### WORK ORDER
Look in the data below for the line that contains "## 🧑‍🤝‍🧑 Contributing". Copy that line and the remaining lines exactly.

### INFORMATION SUPPLIED
◇ ◇ ◇
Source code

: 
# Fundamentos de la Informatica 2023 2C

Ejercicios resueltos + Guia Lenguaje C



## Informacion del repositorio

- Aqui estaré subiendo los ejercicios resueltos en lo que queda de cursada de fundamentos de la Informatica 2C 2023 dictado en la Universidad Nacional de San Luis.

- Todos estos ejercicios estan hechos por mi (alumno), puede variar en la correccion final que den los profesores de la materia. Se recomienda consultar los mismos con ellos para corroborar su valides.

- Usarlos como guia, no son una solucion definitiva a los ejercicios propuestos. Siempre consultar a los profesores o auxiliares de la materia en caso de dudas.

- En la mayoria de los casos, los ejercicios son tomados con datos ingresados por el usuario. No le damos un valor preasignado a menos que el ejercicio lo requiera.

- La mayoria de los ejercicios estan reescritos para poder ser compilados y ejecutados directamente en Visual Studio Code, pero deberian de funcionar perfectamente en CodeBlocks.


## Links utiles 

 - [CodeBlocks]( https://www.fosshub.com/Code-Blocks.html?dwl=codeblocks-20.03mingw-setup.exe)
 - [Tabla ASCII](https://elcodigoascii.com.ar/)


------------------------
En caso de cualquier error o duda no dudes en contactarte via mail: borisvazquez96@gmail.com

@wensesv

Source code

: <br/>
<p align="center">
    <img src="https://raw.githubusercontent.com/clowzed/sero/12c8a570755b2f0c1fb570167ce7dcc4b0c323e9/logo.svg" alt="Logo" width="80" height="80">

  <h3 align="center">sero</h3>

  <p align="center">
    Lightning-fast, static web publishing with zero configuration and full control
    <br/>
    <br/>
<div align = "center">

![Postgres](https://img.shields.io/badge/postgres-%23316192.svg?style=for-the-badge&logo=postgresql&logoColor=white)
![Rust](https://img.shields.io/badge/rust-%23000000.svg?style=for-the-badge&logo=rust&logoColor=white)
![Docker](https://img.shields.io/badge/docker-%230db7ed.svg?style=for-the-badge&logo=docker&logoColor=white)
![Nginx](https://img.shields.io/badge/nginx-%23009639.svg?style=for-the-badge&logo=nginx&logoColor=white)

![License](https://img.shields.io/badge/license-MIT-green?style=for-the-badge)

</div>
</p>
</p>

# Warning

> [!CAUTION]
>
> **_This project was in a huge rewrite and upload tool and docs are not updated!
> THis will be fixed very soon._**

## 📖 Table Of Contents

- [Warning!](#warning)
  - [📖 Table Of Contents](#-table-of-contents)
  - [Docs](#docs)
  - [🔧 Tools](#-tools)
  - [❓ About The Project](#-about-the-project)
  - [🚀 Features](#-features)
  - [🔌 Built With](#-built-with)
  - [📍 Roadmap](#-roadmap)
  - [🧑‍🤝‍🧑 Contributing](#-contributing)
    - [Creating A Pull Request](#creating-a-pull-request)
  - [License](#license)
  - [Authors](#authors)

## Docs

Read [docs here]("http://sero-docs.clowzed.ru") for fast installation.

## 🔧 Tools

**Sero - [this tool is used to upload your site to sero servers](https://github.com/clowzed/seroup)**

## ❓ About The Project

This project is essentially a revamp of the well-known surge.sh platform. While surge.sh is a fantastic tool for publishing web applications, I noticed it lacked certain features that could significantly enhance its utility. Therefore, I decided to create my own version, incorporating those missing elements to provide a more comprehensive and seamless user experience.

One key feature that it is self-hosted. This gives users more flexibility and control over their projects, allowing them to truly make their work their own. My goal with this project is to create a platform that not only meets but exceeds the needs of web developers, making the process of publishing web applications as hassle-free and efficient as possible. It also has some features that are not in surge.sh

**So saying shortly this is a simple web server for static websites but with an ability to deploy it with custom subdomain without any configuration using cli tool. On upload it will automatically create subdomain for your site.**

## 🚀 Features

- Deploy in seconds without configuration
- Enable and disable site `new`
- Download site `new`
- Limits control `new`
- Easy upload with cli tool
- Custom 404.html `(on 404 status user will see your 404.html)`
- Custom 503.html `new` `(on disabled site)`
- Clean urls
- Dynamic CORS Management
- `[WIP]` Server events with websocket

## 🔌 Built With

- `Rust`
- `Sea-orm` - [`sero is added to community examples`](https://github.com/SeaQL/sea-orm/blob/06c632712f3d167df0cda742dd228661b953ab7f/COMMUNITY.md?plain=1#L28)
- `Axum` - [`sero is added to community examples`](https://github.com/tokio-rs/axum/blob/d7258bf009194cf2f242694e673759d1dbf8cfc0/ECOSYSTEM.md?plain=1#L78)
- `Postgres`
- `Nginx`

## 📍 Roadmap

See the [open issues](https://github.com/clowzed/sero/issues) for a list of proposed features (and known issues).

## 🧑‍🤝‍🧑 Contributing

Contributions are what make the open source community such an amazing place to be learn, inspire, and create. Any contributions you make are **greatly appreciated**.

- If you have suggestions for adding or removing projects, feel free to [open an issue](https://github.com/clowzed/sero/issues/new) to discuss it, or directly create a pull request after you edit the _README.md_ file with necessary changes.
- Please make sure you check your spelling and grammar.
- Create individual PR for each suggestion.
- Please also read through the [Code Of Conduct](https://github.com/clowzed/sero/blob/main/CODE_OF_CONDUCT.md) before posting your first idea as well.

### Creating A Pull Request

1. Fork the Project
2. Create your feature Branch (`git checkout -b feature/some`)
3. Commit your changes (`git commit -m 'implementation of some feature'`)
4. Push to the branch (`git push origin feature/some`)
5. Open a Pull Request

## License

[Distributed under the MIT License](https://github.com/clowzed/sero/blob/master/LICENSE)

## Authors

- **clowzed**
◇ ◇ ◇
### SOLUTION
## 🧑‍🤝‍🧑 Contributing

Contributions are what make the open source community such an amazing place to be learn, inspire, and create. Any contributions you make are **greatly appreciated**.

- If you have suggestions for adding or removing projects, feel free to [open an issue](https://github.com/clowzed/sero/issues/new) to discuss it, or directly create a pull request after you edit the _README.md_ file with necessary changes.
- Please make sure you check your spelling and grammar.
- Create individual PR for each suggestion.
- Please also read through the [Code Of Conduct](https://github.com/clowzed/sero/blob/main/CODE_OF_CONDUCT.md) before posting your first idea as well.

### Creating A Pull Request

1. Fork the Project
2. Create your feature Branch (`git checkout -b feature/some`)
3. Commit your changes (`git commit -m 'implementation of some feature'`)
4. Push to the branch (`git push origin feature/some`)
5. Open a Pull Request

## License

[Distributed under the MIT License](https://github.com/clowzed/sero/blob/master/LICENSE)

## Authors

- **clowzed**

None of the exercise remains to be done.